Kürzlich aktualisiert am 25. Januar 2021 um 10:26 Uhr

Bugatti druckt 3D-Perfektion im 0.1-Millimeterbereich!

Ultraleicht und stark wie ein Stahlbetonpfeiler. Mit einem neu entwickelten 3D-Druck-Pushrod, einer auf Druck belasteten Koppelstange im Fahrwerkbereich, präsentieren die Bugatti-Ingenieure erneut ihre Kompetenz im Bereich technischer Innovationen. Mit einem Eigengewicht von nur 100 Gramm kann das Bauteil Kräfte von bis zu 3,5 Tonnen übertragen. Möglich macht dies eine Titan-Hohlstruktur mit innenliegendem Stützgewölbe. Henrik Hoppe, Doktorand im Fachbereich Neue Technologien bei Bugatti, entwickelt seit 2017 innovative metallische Werkstoffe und Fertigungsverfahren. Seine Masterarbeit verfasste er über eine Berechnungsmethodik für einen 3D-Druck-Titan-Bremssattel, der bei gleicher Steifigkeit 43 Prozent leichter ist als das ohnehin bereits stark gewichtsoptimierte Chiron-Serienbauteil.

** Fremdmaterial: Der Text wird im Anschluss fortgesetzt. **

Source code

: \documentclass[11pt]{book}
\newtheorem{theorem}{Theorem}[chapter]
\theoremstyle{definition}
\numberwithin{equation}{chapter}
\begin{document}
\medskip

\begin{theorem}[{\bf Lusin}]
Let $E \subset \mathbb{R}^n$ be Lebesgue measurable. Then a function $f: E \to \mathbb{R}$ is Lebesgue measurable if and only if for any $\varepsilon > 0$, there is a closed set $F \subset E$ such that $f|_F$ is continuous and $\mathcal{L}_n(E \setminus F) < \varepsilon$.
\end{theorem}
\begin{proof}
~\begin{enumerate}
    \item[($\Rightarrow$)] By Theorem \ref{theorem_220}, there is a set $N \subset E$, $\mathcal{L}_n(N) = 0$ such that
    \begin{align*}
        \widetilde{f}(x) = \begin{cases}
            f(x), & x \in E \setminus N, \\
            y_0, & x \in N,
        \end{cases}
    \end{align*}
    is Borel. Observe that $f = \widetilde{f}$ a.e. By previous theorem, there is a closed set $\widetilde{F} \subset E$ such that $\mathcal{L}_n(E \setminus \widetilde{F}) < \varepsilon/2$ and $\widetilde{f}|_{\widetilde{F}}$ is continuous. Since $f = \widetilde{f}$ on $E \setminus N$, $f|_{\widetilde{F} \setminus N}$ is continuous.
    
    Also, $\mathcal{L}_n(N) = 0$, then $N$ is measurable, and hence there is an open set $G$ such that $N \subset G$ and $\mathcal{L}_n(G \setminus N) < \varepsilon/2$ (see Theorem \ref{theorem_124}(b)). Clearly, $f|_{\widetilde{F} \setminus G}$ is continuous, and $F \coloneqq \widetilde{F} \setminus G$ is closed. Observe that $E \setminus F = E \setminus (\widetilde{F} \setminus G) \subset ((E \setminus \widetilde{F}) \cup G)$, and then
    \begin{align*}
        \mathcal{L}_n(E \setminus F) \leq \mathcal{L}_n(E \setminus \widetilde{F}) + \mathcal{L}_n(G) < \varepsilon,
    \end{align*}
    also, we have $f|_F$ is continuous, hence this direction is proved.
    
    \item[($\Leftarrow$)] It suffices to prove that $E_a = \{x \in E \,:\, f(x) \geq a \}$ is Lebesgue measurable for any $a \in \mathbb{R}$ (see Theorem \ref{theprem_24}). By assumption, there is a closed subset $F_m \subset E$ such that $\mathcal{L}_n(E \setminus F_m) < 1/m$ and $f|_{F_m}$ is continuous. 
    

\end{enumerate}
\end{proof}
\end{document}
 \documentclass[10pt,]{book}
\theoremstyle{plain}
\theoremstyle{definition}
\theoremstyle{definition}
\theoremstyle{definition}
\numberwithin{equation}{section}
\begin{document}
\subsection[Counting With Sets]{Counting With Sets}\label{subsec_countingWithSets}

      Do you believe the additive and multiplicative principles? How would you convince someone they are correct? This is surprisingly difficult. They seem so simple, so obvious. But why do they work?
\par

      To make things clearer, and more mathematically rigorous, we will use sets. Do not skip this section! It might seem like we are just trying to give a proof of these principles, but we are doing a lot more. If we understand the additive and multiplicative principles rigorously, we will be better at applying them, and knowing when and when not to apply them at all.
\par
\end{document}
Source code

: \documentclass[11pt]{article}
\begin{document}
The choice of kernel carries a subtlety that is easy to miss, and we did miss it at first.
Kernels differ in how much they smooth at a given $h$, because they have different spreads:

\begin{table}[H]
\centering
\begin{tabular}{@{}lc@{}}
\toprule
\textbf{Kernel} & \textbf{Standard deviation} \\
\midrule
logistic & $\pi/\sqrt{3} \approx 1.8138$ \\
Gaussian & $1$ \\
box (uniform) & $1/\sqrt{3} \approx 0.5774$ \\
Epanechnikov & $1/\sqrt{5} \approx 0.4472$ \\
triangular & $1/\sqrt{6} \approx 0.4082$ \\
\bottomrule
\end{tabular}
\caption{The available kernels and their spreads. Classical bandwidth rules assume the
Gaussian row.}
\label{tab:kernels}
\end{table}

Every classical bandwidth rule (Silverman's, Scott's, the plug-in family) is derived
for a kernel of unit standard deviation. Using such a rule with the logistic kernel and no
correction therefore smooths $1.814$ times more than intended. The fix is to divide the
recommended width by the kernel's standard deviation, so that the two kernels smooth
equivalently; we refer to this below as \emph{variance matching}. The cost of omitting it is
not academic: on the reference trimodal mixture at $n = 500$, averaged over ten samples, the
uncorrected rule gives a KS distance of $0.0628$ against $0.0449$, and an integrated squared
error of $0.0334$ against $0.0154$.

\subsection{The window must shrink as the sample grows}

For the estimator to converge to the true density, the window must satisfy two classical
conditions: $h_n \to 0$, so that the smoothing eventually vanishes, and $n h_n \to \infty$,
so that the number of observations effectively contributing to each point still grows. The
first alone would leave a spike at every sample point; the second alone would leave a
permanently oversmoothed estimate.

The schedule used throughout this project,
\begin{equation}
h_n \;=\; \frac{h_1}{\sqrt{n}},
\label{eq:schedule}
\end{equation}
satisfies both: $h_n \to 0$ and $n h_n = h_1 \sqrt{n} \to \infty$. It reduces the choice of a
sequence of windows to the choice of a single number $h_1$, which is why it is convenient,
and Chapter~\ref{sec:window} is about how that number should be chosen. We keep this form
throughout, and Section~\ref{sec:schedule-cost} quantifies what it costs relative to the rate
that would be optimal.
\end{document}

selektives Laserstrahlschmelzen

Mit dem sogenannten Selektiven Laserstrahlschmelzen, gemeinhin auch 3D-Druck genannt, lassen sich neue, hohle und von innen ausgesteifte, ultra-komplexe Bauteile produzieren, die sehr leicht und dennoch enorm steif sowie hochfest sind. Diese Vorteile nutzen wir für immer mehr Bauteile unserer Hypersportwagen“, erklärt Hoppe. In seiner Doktorarbeit geht der Wirtschaftsingenieur noch einen Schritt weiter: Da eine komplette Herstellungsprozesskette von der Idee bis zur Endbearbeitung viel Zeit und Geld kostet, entwickelt er eine neue Systematik. Mit ihr erkennt er bei metallischen 3D-Druck-Funktionsbauteilen deren technologisches und wirtschaftliches Potenzial für den Automobilbau und kann es durch gezielte Maßnahmen erhöhen. Bislang finden solche Bauteile meist nur in der Luft- und Raumfahrt ihren Einsatz.

Bugatti druckt 3D-Perfektion im 0.1-Millimeterbereich!

3D-Bauteile mit komplexer Knochenstruktur

Bugatti setzt die innovative Technik regelmäßig ein und verfeinert dabei die Bauteile mit komplexen, dreidimensionalen Strukturen. Der französische Luxusautomobilhersteller baut die gedruckten Bauteile unter Anwendung von Prinzipien aus der Bionik wie eine Knochenstruktur auf: dünnwandig, innen hohl, dazu mit feinen Verästelungen. Und genau auf diese Weise erhalten die Komponenten trotz des geringen Gewichts ihre enorme Steifigkeit – und das bei Wanddicken von bis zu 0,4 Millimetern. „Wir werden weiter das Gewicht unserer Automobile reduzieren und gleichzeitig deren Innovationsgehalt in allen denkbaren Bereichen erhöhen“, erklärt Henrik Hoppe. Von der Auslegung bis zur Fertigung und dem Einbau ins Fahrzeug entwirft und plant der Ingenieur die einzelnen Schritte, stellt alle Berechnungen an. Dazu zählt auch die Wirtschaftlichkeitsbetrachtung bei der Erstellung. „Auch wenn Bugatti die höchsten Qualitätsanforderungen an Werkstoffe, Fertigungsverfahren und Bauteile stellt, müssen sie sich wirtschaftlich rechnen“, ergänzt er.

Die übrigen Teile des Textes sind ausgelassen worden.